# How to Plan a Migration to a New Workstation



## Victor N. (Sep 25, 2021)

Hello 

I want to upgrade to a better computer so I thought I would ask people who have done it in the past. I have postponed this for a while because chances are I will screw everything up and regret the whole thing 

Here are my questions:

a. I use Cubase (on a Windows laptop) but I am considering a MacBook (M1 for the curious). Pretty sure I won't lose my license right? Need another dongle?

b. I have collected a few VST plugins over the years. Will I lose them?

c. If the answer is YES for b. Is there anything I can do during installation of a VST to make sure I can bring it with me during an upgrade?

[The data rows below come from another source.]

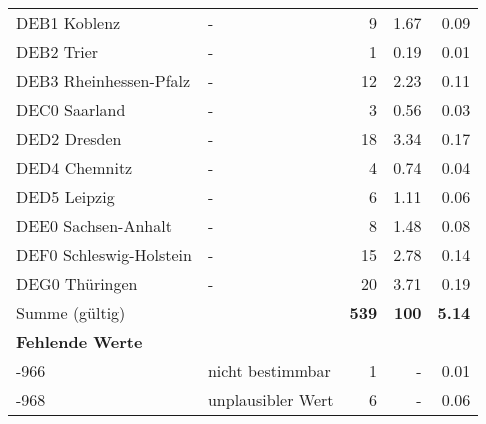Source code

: \begin{longtable}{Xlrrr}
        \multicolumn{1}{X}{DEB1 Koblenz} & - & \num{9} & \num[round-mode=places,round-precision=2]{1.67} & \num[round-mode=places,round-precision=2]{0.09} \\
        \multicolumn{1}{X}{DEB2 Trier} & - & \num{1} & \num[round-mode=places,round-precision=2]{0.19} & \num[round-mode=places,round-precision=2]{0.01} \\
        \multicolumn{1}{X}{DEB3 Rheinhessen-Pfalz} & - & \num{12} & \num[round-mode=places,round-precision=2]{2.23} & \num[round-mode=places,round-precision=2]{0.11} \\
        \multicolumn{1}{X}{DEC0 Saarland} & - & \num{3} & \num[round-mode=places,round-precision=2]{0.56} & \num[round-mode=places,round-precision=2]{0.03} \\
        \multicolumn{1}{X}{DED2 Dresden} & - & \num{18} & \num[round-mode=places,round-precision=2]{3.34} & \num[round-mode=places,round-precision=2]{0.17} \\
        \multicolumn{1}{X}{DED4 Chemnitz} & - & \num{4} & \num[round-mode=places,round-precision=2]{0.74} & \num[round-mode=places,round-precision=2]{0.04} \\
        \multicolumn{1}{X}{DED5 Leipzig} & - & \num{6} & \num[round-mode=places,round-precision=2]{1.11} & \num[round-mode=places,round-precision=2]{0.06} \\
        \multicolumn{1}{X}{DEE0 Sachsen-Anhalt} & - & \num{8} & \num[round-mode=places,round-precision=2]{1.48} & \num[round-mode=places,round-precision=2]{0.08} \\
        \multicolumn{1}{X}{DEF0 Schleswig-Holstein} & - & \num{15} & \num[round-mode=places,round-precision=2]{2.78} & \num[round-mode=places,round-precision=2]{0.14} \\
        \multicolumn{1}{X}{DEG0 Thüringen} & - & \num{20} & \num[round-mode=places,round-precision=2]{3.71} & \num[round-mode=places,round-precision=2]{0.19} \\
     \midrule
      \multicolumn{2}{l}{Summe (gültig)} & \textbf{\num{539}} &
      \textbf{\num{100}} &
         \textbf{\num[round-mode=places,round-precision=2]{5.14}} \\
     \multicolumn{5}{l}{\textbf{Fehlende Werte}}\\
       -966 & nicht bestimmbar & \num{1} & - & \num[round-mode=places,round-precision=2]{0.01} \\

       -968 & unplausibler Wert & \num{6} & - & \num[round-mode=places,round-precision=2]{0.06} \\


\end{longtable}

d. Do you have other tips for making the process of migrating to a new workstation less painful? 

Thank you


----------



## Alex Sopala (Sep 29, 2021)

a. No, the dongle has the license. Just redownload Cubase on the new computer.
b. Not if you have all the licenses and go through the process of doing transfers if needed (depends on the plugin manufacturer and whatever their system is; NI and anything on an iLok should be fine)
c. Make sure you deactivate any that need to be deactivated first (if they're on a dongle it's no problem)
d. I would document all the VSTs and VIs you have and make sure you have access to the installers and license files. If they're set to the computer itself, deactivate them on the computer first before reactivating on the new computer. For Waves plugins, put all of them on the Waves Cloud or a flash drive, for example. That will make it the most painless. Also good idea to know what VSTs or VIs you potentially forgot about so you don't leave them behind. And check the websites of the VSTs to see if there's anything special you need to do.


----------



## Victor N. (Sep 30, 2021)

Thanks for replying  This is definitely not going to be an easy, smooth process but at least I know how to get prepared.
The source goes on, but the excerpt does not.